EXTRACTED RECORDS
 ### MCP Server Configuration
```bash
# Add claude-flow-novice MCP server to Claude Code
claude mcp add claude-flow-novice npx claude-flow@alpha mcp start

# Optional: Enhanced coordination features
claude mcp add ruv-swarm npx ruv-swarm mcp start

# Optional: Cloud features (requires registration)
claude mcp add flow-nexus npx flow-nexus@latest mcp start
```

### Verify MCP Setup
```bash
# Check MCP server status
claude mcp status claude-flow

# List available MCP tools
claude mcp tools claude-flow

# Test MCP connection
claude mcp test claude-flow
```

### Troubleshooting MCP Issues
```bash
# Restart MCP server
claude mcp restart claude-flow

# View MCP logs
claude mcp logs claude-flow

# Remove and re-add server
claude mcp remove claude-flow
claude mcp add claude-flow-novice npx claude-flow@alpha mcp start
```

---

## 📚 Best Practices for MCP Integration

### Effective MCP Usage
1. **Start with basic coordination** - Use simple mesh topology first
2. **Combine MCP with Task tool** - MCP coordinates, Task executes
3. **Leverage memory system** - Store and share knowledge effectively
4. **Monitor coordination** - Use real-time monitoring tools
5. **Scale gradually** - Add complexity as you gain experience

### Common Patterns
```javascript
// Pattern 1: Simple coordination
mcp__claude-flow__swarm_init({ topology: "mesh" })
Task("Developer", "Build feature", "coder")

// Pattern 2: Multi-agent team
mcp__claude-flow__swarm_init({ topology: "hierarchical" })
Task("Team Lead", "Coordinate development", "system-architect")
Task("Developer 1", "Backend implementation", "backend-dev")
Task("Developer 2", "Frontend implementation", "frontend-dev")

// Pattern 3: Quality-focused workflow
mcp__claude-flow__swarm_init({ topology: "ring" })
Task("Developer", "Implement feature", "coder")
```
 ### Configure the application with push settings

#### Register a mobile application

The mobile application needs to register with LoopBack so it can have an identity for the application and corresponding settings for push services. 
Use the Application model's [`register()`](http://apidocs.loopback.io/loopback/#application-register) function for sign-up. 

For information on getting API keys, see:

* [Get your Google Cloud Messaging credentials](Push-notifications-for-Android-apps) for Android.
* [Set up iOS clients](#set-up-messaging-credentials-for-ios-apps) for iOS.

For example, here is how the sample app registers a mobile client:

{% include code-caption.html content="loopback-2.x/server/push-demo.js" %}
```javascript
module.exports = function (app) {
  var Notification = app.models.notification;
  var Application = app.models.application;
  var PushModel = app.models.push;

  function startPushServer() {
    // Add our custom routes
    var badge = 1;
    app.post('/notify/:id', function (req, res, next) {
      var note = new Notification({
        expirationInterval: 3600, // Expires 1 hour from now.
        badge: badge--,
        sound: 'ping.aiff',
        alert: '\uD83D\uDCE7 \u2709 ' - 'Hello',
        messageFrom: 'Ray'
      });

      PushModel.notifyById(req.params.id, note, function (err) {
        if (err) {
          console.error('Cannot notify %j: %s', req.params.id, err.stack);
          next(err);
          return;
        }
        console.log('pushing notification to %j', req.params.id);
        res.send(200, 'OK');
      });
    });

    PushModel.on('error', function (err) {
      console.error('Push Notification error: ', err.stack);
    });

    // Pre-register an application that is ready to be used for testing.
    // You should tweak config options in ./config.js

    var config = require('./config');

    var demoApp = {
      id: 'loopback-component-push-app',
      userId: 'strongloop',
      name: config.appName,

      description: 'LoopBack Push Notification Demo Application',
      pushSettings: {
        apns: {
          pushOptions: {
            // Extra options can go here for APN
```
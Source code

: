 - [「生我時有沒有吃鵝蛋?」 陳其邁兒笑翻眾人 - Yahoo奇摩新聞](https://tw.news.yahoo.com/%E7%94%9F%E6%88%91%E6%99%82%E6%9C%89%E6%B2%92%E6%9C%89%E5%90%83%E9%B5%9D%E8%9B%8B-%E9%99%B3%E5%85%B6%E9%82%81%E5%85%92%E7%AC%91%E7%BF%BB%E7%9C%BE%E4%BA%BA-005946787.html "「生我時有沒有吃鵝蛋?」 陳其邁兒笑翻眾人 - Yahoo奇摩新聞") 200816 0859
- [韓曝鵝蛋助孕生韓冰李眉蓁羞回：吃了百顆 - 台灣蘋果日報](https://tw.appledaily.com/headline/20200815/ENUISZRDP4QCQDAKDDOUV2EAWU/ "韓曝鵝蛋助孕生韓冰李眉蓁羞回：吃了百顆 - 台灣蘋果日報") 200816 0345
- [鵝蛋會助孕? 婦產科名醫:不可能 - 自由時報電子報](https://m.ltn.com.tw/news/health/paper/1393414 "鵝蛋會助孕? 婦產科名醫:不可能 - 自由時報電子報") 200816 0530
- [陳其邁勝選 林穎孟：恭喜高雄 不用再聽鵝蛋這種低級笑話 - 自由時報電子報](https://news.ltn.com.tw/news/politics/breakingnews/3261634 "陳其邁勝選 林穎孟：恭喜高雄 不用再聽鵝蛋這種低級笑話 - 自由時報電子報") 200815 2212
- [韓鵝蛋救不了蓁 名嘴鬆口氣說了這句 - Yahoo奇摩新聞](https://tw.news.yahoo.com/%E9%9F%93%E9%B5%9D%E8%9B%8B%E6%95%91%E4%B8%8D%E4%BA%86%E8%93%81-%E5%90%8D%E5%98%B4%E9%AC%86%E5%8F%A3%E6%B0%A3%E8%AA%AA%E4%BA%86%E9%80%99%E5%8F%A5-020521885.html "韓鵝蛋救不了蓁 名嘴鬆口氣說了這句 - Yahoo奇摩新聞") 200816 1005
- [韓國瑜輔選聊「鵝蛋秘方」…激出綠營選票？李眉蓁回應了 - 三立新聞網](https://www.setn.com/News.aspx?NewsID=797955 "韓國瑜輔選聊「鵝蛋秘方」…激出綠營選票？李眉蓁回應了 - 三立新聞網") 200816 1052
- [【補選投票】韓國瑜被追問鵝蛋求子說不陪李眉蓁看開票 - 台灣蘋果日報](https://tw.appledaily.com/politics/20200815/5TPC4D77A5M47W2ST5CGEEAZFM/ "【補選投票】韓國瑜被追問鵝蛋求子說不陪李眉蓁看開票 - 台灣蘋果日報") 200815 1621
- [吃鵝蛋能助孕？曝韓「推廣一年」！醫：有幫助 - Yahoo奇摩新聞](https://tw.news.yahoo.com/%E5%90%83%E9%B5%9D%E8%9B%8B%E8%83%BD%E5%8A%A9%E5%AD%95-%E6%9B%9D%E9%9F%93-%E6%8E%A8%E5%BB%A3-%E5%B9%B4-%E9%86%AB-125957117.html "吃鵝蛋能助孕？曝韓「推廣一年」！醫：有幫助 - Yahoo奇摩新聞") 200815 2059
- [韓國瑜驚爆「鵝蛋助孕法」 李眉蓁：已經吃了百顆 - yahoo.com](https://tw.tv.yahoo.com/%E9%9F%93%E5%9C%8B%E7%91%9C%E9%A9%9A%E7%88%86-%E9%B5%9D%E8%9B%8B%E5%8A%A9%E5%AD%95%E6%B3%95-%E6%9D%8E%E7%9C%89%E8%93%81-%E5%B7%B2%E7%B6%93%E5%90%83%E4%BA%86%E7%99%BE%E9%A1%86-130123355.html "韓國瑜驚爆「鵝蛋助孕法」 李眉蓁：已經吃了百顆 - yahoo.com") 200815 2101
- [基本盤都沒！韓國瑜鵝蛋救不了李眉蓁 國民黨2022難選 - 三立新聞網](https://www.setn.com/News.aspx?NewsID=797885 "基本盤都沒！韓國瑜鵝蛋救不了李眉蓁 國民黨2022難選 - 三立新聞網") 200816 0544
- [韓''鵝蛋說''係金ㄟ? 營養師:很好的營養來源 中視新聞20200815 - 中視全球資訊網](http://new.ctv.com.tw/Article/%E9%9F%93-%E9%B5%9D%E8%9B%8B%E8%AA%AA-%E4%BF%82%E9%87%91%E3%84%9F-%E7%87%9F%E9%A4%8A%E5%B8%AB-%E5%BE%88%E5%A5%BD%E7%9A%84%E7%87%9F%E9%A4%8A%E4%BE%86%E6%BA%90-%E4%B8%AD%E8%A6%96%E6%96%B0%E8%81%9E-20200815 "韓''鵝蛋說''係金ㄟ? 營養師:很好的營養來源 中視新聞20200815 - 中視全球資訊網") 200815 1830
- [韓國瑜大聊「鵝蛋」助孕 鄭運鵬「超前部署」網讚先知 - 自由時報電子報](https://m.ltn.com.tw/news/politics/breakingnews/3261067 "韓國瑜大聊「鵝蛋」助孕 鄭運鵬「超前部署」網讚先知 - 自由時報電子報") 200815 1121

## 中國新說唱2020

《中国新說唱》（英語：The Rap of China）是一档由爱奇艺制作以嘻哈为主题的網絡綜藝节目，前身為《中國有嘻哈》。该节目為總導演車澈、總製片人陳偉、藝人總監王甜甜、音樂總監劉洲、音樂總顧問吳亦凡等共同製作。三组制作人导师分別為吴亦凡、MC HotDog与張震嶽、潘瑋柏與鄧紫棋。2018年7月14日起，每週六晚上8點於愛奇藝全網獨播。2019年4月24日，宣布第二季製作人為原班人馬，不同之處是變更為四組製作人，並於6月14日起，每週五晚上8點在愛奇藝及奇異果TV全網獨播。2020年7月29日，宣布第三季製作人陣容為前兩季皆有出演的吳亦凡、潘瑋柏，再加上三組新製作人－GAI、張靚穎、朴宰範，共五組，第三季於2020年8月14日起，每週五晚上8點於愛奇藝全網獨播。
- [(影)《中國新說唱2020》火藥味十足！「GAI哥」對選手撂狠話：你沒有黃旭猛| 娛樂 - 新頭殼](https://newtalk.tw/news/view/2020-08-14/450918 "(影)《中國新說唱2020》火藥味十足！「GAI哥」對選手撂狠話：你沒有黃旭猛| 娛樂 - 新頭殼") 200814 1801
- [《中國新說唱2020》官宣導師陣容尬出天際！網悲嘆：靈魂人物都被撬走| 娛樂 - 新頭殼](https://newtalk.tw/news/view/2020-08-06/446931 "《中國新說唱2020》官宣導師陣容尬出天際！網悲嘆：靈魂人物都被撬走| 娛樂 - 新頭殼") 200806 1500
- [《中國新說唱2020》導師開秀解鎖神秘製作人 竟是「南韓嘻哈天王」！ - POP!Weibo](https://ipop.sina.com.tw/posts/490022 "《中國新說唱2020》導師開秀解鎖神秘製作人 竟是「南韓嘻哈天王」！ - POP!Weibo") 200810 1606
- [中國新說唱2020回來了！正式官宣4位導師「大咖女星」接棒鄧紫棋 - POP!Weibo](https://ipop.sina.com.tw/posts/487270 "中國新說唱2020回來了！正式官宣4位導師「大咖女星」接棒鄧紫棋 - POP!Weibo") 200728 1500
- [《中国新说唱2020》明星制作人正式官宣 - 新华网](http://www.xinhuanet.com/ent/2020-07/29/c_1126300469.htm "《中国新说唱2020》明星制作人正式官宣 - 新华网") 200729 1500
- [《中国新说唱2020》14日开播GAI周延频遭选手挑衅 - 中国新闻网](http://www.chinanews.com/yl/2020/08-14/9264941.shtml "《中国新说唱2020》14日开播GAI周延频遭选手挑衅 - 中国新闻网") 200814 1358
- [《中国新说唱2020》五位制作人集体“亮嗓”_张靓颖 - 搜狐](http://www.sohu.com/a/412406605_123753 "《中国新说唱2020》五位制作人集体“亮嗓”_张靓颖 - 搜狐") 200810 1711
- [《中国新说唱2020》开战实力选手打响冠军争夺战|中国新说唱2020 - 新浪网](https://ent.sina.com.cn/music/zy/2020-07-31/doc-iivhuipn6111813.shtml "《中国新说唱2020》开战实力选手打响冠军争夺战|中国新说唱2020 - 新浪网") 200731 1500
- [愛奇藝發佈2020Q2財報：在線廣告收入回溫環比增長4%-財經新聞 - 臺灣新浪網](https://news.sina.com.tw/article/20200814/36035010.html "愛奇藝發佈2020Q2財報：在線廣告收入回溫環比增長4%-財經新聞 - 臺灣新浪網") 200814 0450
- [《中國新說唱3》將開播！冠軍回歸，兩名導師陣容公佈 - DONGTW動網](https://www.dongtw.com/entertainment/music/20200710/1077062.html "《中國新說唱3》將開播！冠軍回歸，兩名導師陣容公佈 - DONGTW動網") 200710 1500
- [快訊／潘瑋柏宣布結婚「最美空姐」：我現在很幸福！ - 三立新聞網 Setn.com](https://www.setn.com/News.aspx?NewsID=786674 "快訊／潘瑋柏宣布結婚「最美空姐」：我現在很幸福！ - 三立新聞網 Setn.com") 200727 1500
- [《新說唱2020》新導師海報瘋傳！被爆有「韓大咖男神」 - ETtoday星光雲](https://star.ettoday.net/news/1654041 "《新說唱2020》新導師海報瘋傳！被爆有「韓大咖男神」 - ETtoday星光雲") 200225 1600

GOAL OF THE EXERCISE
Working from the entries above, return all lines that contain "credentials".

SOLUTION
* [Get your Google Cloud Messaging credentials](Push-notifications-for-Android-apps) for Android.
* [Set up iOS clients](#set-up-messaging-credentials-for-ios-apps) for iOS.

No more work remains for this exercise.